A great job, well done.

I feel that it was not as easy as it looks?

James


----------



## jmg1017 (Apr 9, 2009)

Nice job! May I ask why you went with box joints?


----------



## Dr.Zook (Sep 10, 2004)

Great work Mike.


----------



## Mike Wingate (Apr 26, 2009)

I am a technology teacher at a grammar school in Altrincham. Boys age from 11 to 18. This box was designed by the HoD and the technician for the year 12 students to make as part of their exam course. Finger joints were specified rather than dovetails. I had no part in the design or make process, I just answered lots of questions. I had made a number of LARGE MDF boxes on the Incra for my daughters theater stage models. The HoD gave me 4 pieces of 9mm thick oak and a set of incorrect drawings and asked me to make the box. I went down to his workshop and took over one of his lessons with the year 12 students (with his permission), did a bit of constructional and production theory. Jigs, mass production etc. Then took them to my workshop upstairs. The Incra had been set up with the correct template strip and the router bit installed. I took the students through the setup and cut and fitted the joints in under 4 mins, 2 passes for each pair, the first at half height. They had taken up to 18 hours to do the same. It took me a little longer to glue on the top and bottom, fit the lining, saw on the band saw (table tilted) and polish. Just another school job, just another day.


----------



## Mike Wingate (Apr 26, 2009)

James, it was as easy as it looks, the Incra jig does all the work, there is very little technique to it. I found that cutting the joint to half depth works better than hogging the full waste in 1 go. My Jessem Router Raiser is accurate enough. I had initial trouble getting a 3/8" router bit that was not undersized. Now the joints slip together with barely a gap for the glue. I have been cutting hand made joints for 45 years.
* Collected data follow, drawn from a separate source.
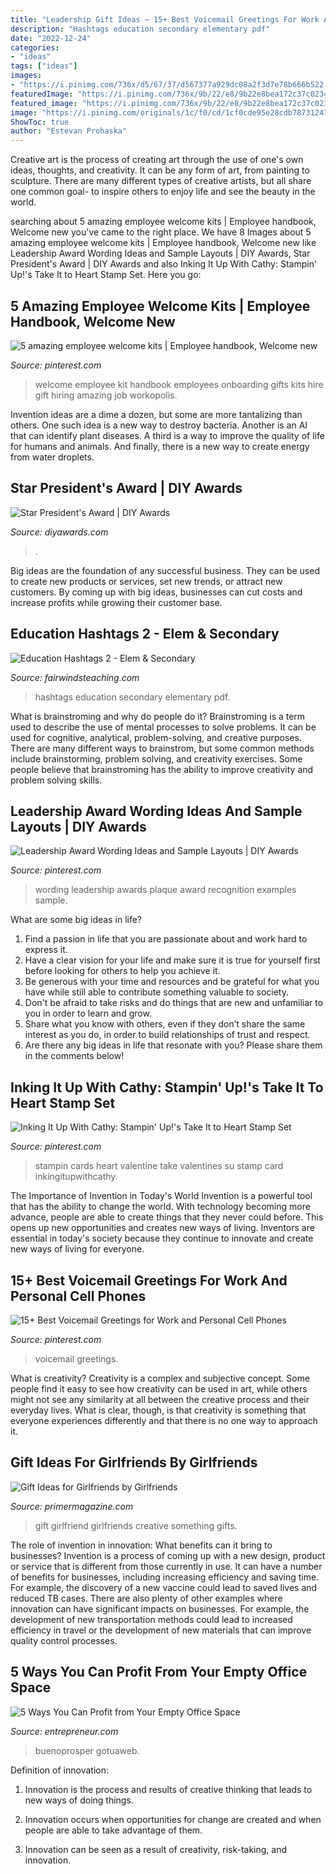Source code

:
 ```yaml
---
title: "Leadership Gift Ideas ~ 15+ Best Voicemail Greetings For Work And Personal Cell Phones"
description: "Hashtags education secondary elementary pdf"
date: "2022-12-24"
categories:
- "ideas"
tags: ["ideas"]
images:
- "https://i.pinimg.com/736x/d5/67/37/d567377a929dc08a2f3d7e78b666b522.jpg"
featuredImage: "https://i.pinimg.com/736x/9b/22/e8/9b22e8bea172c37c02347107fa160119--recognition-ideas-recognition-awards.jpg"
featured_image: "https://i.pinimg.com/736x/9b/22/e8/9b22e8bea172c37c02347107fa160119--recognition-ideas-recognition-awards.jpg"
image: "https://i.pinimg.com/originals/1c/f0/cd/1cf0cde95e28cdb78731247115ce484f.jpg"
ShowToc: true
author: "Estevan Prohaska"
---
```



Creative art is the process of creating art through the use of one's own ideas, thoughts, and creativity. It can be any form of art, from painting to sculpture. There are many different types of creative artists, but all share one common goal- to inspire others to enjoy life and see the beauty in the world.

	

		
searching about 5 amazing employee welcome kits | Employee handbook, Welcome new you've came to the right place. We have 8 Images about 5 amazing employee welcome kits | Employee handbook, Welcome new like Leadership Award Wording Ideas and Sample Layouts | DIY Awards, Star President&#039;s Award | DIY Awards and also Inking It Up With Cathy: Stampin&#039; Up!&#039;s Take It to Heart Stamp Set. Here you go:
		
    
## 5 Amazing Employee Welcome Kits | Employee Handbook, Welcome New

<img loading=lazy src="https://i.pinimg.com/736x/d5/67/37/d567377a929dc08a2f3d7e78b666b522.jpg" onerror="this.onerror=null;this.src='https://tse3.mm.bing.net/th?id=OIP.NZkMfSgQf7mrsBYyPtIywwHaLG&amp;pid=15.1';" alt="5 amazing employee welcome kits | Employee handbook, Welcome new">

_Source: pinterest.com_

>welcome employee kit handbook employees onboarding gifts kits hire gift hiring amazing job workopolis. 

	

Invention ideas are a dime a dozen, but some are more tantalizing than others. One such idea is a new way to destroy bacteria. Another is an AI that can identify plant diseases. A third is a way to improve the quality of life for humans and animals. And finally, there is a new way to create energy from water droplets.

    
## Star President&#039;s Award | DIY Awards

<img loading=lazy src="https://www.diyawards.com/images/products/themes/diy_html5_2018/686-detail-star-presidents-award.jpg" onerror="this.onerror=null;this.src='https://tse2.mm.bing.net/th?id=OIP.3xjJ_g2H6sOrQqj89f5xlQHaG1&amp;pid=15.1';" alt="Star President&#039;s Award | DIY Awards">

_Source: diyawards.com_

>. 

	

Big ideas are the foundation of any successful business. They can be used to create new products or services, set new trends, or attract new customers. By coming up with big ideas, businesses can cut costs and increase profits while growing their customer base.

    
## Education Hashtags 2 - Elem &amp; Secondary

<img loading=lazy src="http://fairwindsteaching.com/wp-content/uploads/2016/01/Education-Hashtags-2-Elem-Secondary.png" onerror="this.onerror=null;this.src='https://tse2.mm.bing.net/th?id=OIP.moksw0PhUX8G7Zue5KF33gHaSh&amp;pid=15.1';" alt="Education Hashtags 2 - Elem &amp; Secondary">

_Source: fairwindsteaching.com_

>hashtags education secondary elementary pdf. 

	

What is brainstroming and why do people do it?
Brainstroming is a term used to describe the use of mental processes to solve problems. It can be used for cognitive, analytical, problem-solving, and creative purposes. There are many different ways to brainstrom, but some common methods include brainstorming, problem solving, and creativity exercises. Some people believe that brainstroming has the ability to improve creativity and problem solving skills.

    
## Leadership Award Wording Ideas And Sample Layouts | DIY Awards

<img loading=lazy src="https://i.pinimg.com/736x/9b/22/e8/9b22e8bea172c37c02347107fa160119--recognition-ideas-recognition-awards.jpg" onerror="this.onerror=null;this.src='https://tse3.mm.bing.net/th?id=OIP.n_inE0Pn6eBC8u2pfm6mcwHaC8&amp;pid=15.1';" alt="Leadership Award Wording Ideas and Sample Layouts | DIY Awards">

_Source: pinterest.com_

>wording leadership awards plaque award recognition examples sample. 

	

What are some big ideas in life?
1. Find a passion in life that you are passionate about and work hard to express it.
2. Have a clear vision for your life and make sure it is true for yourself first before looking for others to help you achieve it.
3. Be generous with your time and resources and be grateful for what you have while still able to contribute something valuable to society.
4. Don't be afraid to take risks and do things that are new and unfamiliar to you in order to learn and grow.
5. Share what you know with others, even if they don’t share the same interest as you do, in order to build relationships of trust and respect. 
6. Are there any big ideas in life that resonate with you? Please share them in the comments below!

    
## Inking It Up With Cathy: Stampin&#039; Up!&#039;s Take It To Heart Stamp Set

<img loading=lazy src="https://i.pinimg.com/originals/1c/f0/cd/1cf0cde95e28cdb78731247115ce484f.jpg" onerror="this.onerror=null;this.src='https://tse2.mm.bing.net/th?id=OIP.uCj2i43ST6mie9SYoDE0HAHaJ4&amp;pid=15.1';" alt="Inking It Up With Cathy: Stampin&#039; Up!&#039;s Take It to Heart Stamp Set">

_Source: pinterest.com_

>stampin cards heart valentine take valentines su stamp card inkingitupwithcathy. 

	

The Importance of Invention in Today's World
Invention is a powerful tool that has the ability to change the world. With technology becoming more advance, people are able to create things that they never could before. This opens up new opportunities and creates new ways of living. Inventors are essential in today's society because they continue to innovate and create new ways of living for everyone.

    
## 15+ Best Voicemail Greetings For Work And Personal Cell Phones

<img loading=lazy src="https://i.pinimg.com/736x/de/b5/fc/deb5fc3fec4360c07ce2497b5c3dd97b.jpg" onerror="this.onerror=null;this.src='https://tse1.mm.bing.net/th?id=OIP.GB9oU7ZGhsYzC4LqD9x2WwHaLG&amp;pid=15.1';" alt="15+ Best Voicemail Greetings for Work and Personal Cell Phones">

_Source: pinterest.com_

>voicemail greetings. 

	

What is creativity?
Creativity is a complex and subjective concept. Some people find it easy to see how creativity can be used in art, while others might not see any similarity at all between the creative process and their everyday lives. What is clear, though, is that creativity is something that everyone experiences differently and that there is no one way to approach it.

    
## Gift Ideas For Girlfriends By Girlfriends

<img loading=lazy src="http://www.primermagazine.com/wp-content/uploads/2010/12/Girlfriend-Gifts/Girlfriend-Gifts_Header.jpg" onerror="this.onerror=null;this.src='https://tse3.mm.bing.net/th?id=OIP.nu5Wote_dG0OEJAZH6YYmQHaK0&amp;pid=15.1';" alt="Gift Ideas for Girlfriends by Girlfriends">

_Source: primermagazine.com_

>gift girlfriend girlfriends creative something gifts. 

	

The role of invention in innovation: What benefits can it bring to businesses?
Invention is a process of coming up with a new design, product or service that is different from those currently in use. It can have a number of benefits for businesses, including increasing efficiency and saving time. For example, the discovery of a new vaccine could lead to saved lives and reduced TB cases. There are also plenty of other examples where innovation can have significant impacts on businesses. For example, the development of new transportation methods could lead to increased efficiency in travel or the development of new materials that can improve quality control processes.

    
## 5 Ways You Can Profit From Your Empty Office Space

<img loading=lazy src="https://assets.entrepreneur.com/content/3x2/2000/1624456908-GettyImages-148206293.jpg" onerror="this.onerror=null;this.src='https://tse3.mm.bing.net/th?id=OIP.BnJeNfQQmU----EtXRoyvgHaE7&amp;pid=15.1';" alt="5 Ways You Can Profit from Your Empty Office Space">

_Source: entrepreneur.com_

>buenoprosper gotuaweb. 

	

Definition of innovation:
1. Innovation is the process and results of creative thinking that leads to new ways of doing things.
2. Innovation occurs when opportunities for change are created and when people are able to take advantage of them.

3. Innovation can be seen as a result of creativity, risk-taking, and innovation.

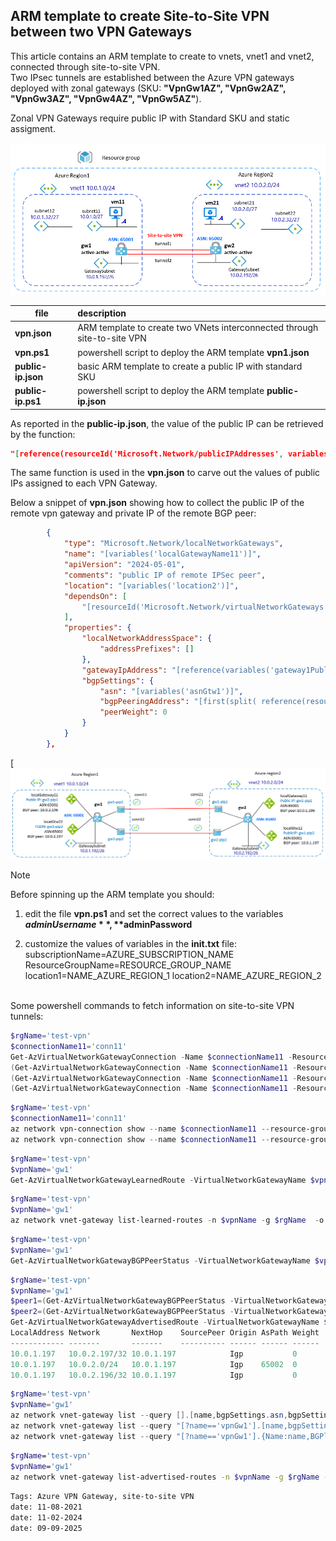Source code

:<properties
pageTitle= 'ARM template to create Site-to-Site VPN between two Azure VPN Gateways'
description= "ARM template to create Site-to-Site VPN between two Azure VPN Gateways"
documentationcenter: na
services="Azure VPN Gateway"
documentationCenter="na"
authors="fabferri"
manager=""
editor=""/>

<tags
   ms.service="configuration-Example-Azure"
   ms.devlang="na"
   ms.topic="article"
   ms.tgt_pltfrm="na"
   ms.workload="na"
   ms.date="11/08/2021"
   ms.author="fabferri" />

## ARM template to create Site-to-Site VPN between two VPN Gateways

This article contains an ARM template to create to vnets, vnet1 and vnet2, connected through site-to-site VPN. <br>
Two IPsec tunnels are established between the Azure VPN gateways deployed with zonal gateways (SKU: **"VpnGw1AZ", "VpnGw2AZ", "VpnGw3AZ", "VpnGw4AZ", "VpnGw5AZ"**). <br>

Zonal VPN Gateways require public IP with Standard SKU and static assigment.

[![1]][1]

| file                | description                                                               |
| ------------------- |:------------------------------------------------------------------------- |
| **vpn.json**        | ARM template to create two VNets interconnected through site-to-site VPN  |
| **vpn.ps1**         | powershell script to deploy the ARM template **vpn1.json**                |
| **public-ip.json**  | basic ARM template to create a public IP with standard SKU                |
| **public-ip.ps1**   | powershell script to deploy the ARM template **public-ip.json**           |

As reported in the **public-ip.json**, the value of the public IP can be retrieved by the function:

```json
"[reference(resourceId('Microsoft.Network/publicIPAddresses', variables('publicIPName')),'2024-05-01').ipAddress]"
```

The same function is used in the **vpn.json** to carve out the values of public IPs assigned to each VPN Gateway.
<br>

Below a snippet of **vpn.json** showing how to collect the public IP of the remote vpn gateway and private IP of the remote BGP peer:

```json
        {
            "type": "Microsoft.Network/localNetworkGateways",
            "name": "[variables('localGatewayName11')]",
            "apiVersion": "2024-05-01",
            "comments": "public IP of remote IPSec peer",
            "location": "[variables('location2')]",
            "dependsOn": [
                "[resourceId('Microsoft.Network/virtualNetworkGateways', variables('gateway1Name'))]"
            ],
            "properties": {
                "localNetworkAddressSpace": {
                    "addressPrefixes": []
                },
                "gatewayIpAddress": "[reference(variables('gateway1PublicIP1Id'),'22024-05-01').ipAddress]",
                "bgpSettings": {
                    "asn": "[variables('asnGtw1')]",
                    "bgpPeeringAddress": "[first(split( reference(resourceId('Microsoft.Network/virtualNetworkGateways',variables('gateway1Name')),'2020-06-01').bgpSettings.bgpPeeringAddress , ','))]",
                    "peerWeight": 0
                }
            }
        },
```

[![2][2]

> [!NOTE]
> Before spinning up the ARM template you should:
>
> 1. edit the file **vpn.ps1** and set the correct values to the variables **$adminUsername**, **$adminPassword**
>
> 2. customize the values of variables in the **init.txt** file:
>    subscriptionName=AZURE_SUBSCRIPTION_NAME
>    ResourceGroupName=RESOURCE_GROUP_NAME
>    location1=NAME_AZURE_REGION_1
>    location2=NAME_AZURE_REGION_2
>

<br>
Some powershell commands to fetch information on site-to-site VPN tunnels:  

```powershell
$rgName='test-vpn'
$connectionName11='conn11'
Get-AzVirtualNetworkGatewayConnection -Name $connectionName11 -ResourceGroupName $rgName
(Get-AzVirtualNetworkGatewayConnection -Name $connectionName11 -ResourceGroupName $rgName).ConnectionStatus
(Get-AzVirtualNetworkGatewayConnection -Name $connectionName11 -ResourceGroupName $rgName).EgressBytesTransferred
(Get-AzVirtualNetworkGatewayConnection -Name $connectionName11 -ResourceGroupName $rgName).IngressBytesTransferred
```

```powershell
$rgName='test-vpn'
$connectionName11='conn11'
az network vpn-connection show --name $connectionName11 --resource-group $rgName
az network vpn-connection show --name $connectionName11 --resource-group $rgName --query tunnelConnectionStatus
```


```powershell
$rgName='test-vpn'
$vpnName='gw1'
Get-AzVirtualNetworkGatewayLearnedRoute -VirtualNetworkGatewayName $vpnName -ResourceGroupName $rgName
```

```powershell
$rgName='test-vpn'
$vpnName='gw1'
az network vnet-gateway list-learned-routes -n $vpnName -g $rgName  -o table
```

```powershell
$rgName='test-vpn'
$vpnName='gw1'
Get-AzVirtualNetworkGatewayBGPPeerStatus -VirtualNetworkGatewayName $vpnName -ResourceGroupName $rgName |ft
```

```powershell
$rgName='test-vpn'
$vpnName='gw1'
$peer1=(Get-AzVirtualNetworkGatewayBGPPeerStatus -VirtualNetworkGatewayName $vpnName -ResourceGroupName $rgName).LocalAddress[0]
$peer2=(Get-AzVirtualNetworkGatewayBGPPeerStatus -VirtualNetworkGatewayName $vpnName -ResourceGroupName $rgName).LocalAddress[1]
Get-AzVirtualNetworkGatewayAdvertisedRoute -VirtualNetworkGatewayName $vpnName -ResourceGroupName $rgName -Peer $peer1 | ft
LocalAddress Network       NextHop    SourcePeer Origin AsPath Weight
------------ -------       -------    ---------- ------ ------ ------
10.0.1.197   10.0.2.197/32 10.0.1.197            Igp           0
10.0.1.197   10.0.2.0/24   10.0.1.197            Igp    65002  0
10.0.1.197   10.0.2.196/32 10.0.1.197            Igp           0

```

```powershell
$rgName='test-vpn'
$vpnName='gw1'
az network vnet-gateway list --query [].[name,bgpSettings.asn,bgpSettings.bgpPeeringAddress] -o table -g $rgName
az network vnet-gateway list --query "[?name=='vpnGw1'].[name,bgpSettings.bgpPeeringAddress,bgpSettings.asn]" -o table -g $rgName
az network vnet-gateway list --query "[?name=='vpnGw1'].{Name:name,BGPlocalIP:bgpSettings.bgpPeeringAddress,ASN:bgpSettings.asn}" -o table -g $rgName
```

```bash
$rgName='test-vpn'
$vpnName='gw1'
az network vnet-gateway list-advertised-routes -n $vpnName -g $rgName --peer $peer1
```

`Tags: Azure VPN Gateway, site-to-site VPN` <br>
`date: 11-08-2021` <br>
`date: 11-02-2024` <br>
`date: 09-09-2025` <br>

<!--Image References-->

[1]: ./media/network-diagram.png "network diagram"
[2]: ./media/network-diagram2.png "network diagram with site-to-site VPN details"

<!--Link References-->

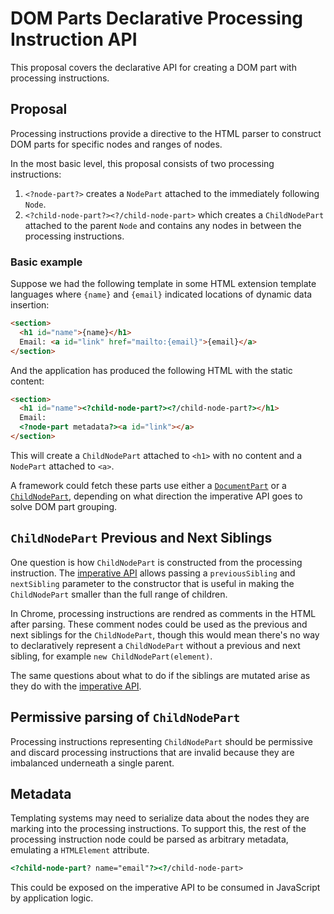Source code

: # DOM Parts Declarative Processing Instruction API

This proposal covers the declarative API for creating a DOM part with processing
instructions.

## Proposal

Processing instructions provide a directive to the HTML parser to construct DOM
parts for specific nodes and ranges of nodes.

In the most basic level, this proposal consists of two processing instructions:

1. `<?node-part?>` creates a `NodePart` attached to the immediately following
   `Node`.
1. `<?child-node-part?><?/child-node-part>` which creates a `ChildNodePart`
   attached to the parent `Node` and contains any nodes in between the
   processing instructions.

### Basic example

Suppose we had the following template in some HTML extension template languages
where `{name}` and `{email}` indicated locations of dynamic data insertion:

```html
<section>
  <h1 id="name">{name}</h1>
  Email: <a id="link" href="mailto:{email}">{email}</a>
</section>
```

And the application has produced the following HTML with the static content:

```html
<section>
  <h1 id="name"><?child-node-part?><?/child-node-part?></h1>
  Email:
  <?node-part metadata?><a id="link"></a>
</section>
```

This will create a `ChildNodePart` attached to `<h1>` with no content and a
`NodePart` attached to `<a>`.

A framework could fetch these parts use either a
[`DocumentPart`](./DOM-Parts-Imperative.md#option-2-documentpartgroup) or a
[`ChildNodePart`](./DOM-Parts-Imperative.md#option-3-childnodepart-is-a-partgroup),
depending on what direction the imperative API goes to solve DOM part grouping.

## `ChildNodePart` Previous and Next Siblings

One question is how `ChildNodePart` is constructed from the processing
instruction. The [imperative API](./DOM-Parts-Imperative.md#proposal) allows
passing a `previousSibling` and `nextSibling` parameter to the constructor that
is useful in making the `ChildNodePart` smaller than the full range of children.

In Chrome, processing instructions are rendred as comments in the HTML after
parsing. These comment nodes could be used as the previous and next siblings for
the `ChildNodePart`, though this would mean there's no way to declaratively
represent a `ChildNodePart` without a previous and next sibling, for example
`new ChildNodePart(element)`.

The same questions about what to do if the siblings are mutated arise as they do
with the
[imperative API](./DOM-Parts-Imperative.md#childnodepart-after-dom-mutations).

## Permissive parsing of `ChildNodePart`

Processing instructions representing `ChildNodePart` should be permissive and
discard processing instructions that are invalid because they are imbalanced
underneath a single parent.

## Metadata

Templating systems may need to serialize data about the nodes they are marking
into the processing instructions. To support this, the rest of the processing
instruction node could be parsed as arbitrary metadata, emulating a
`HTMLElement` attribute.

```html
<?child-node-part? name="email"?><?/child-node-part>
```

This could be exposed on the imperative API to be consumed in JavaScript by
application logic.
I have still never cut finger joints with anything but the Incra setup, I had always cut dovetails by hand, then with a router and Elu jig. Mitrelock cutters had recently taken over with MDF. I like the Incra and will cut dovetails and hopefully fancy dovetails with it in the future. Boxes are only one of the many things I do as I am sure it is with other woodworkers. Thanks for the comments so far guys!


----------



## Tsember (Jul 17, 2009)

Wow. I've had an Incra fence and not had a chance to use it -- you have inspired me1!


----------



## vikingcraftsman (Mar 31, 2006)

Now that box would make a geat display box for the team game base ball. If it would fit.


----------



## Mike Wingate (Apr 26, 2009)

It is sized for the match winning Test Cricket ball John.


----------



## BigJimAK (Mar 13, 2009)

Mike Wingate said:


> It is sized for the match winning Test Cricket ball John.


That's not Cricket, is it? :jester:


----------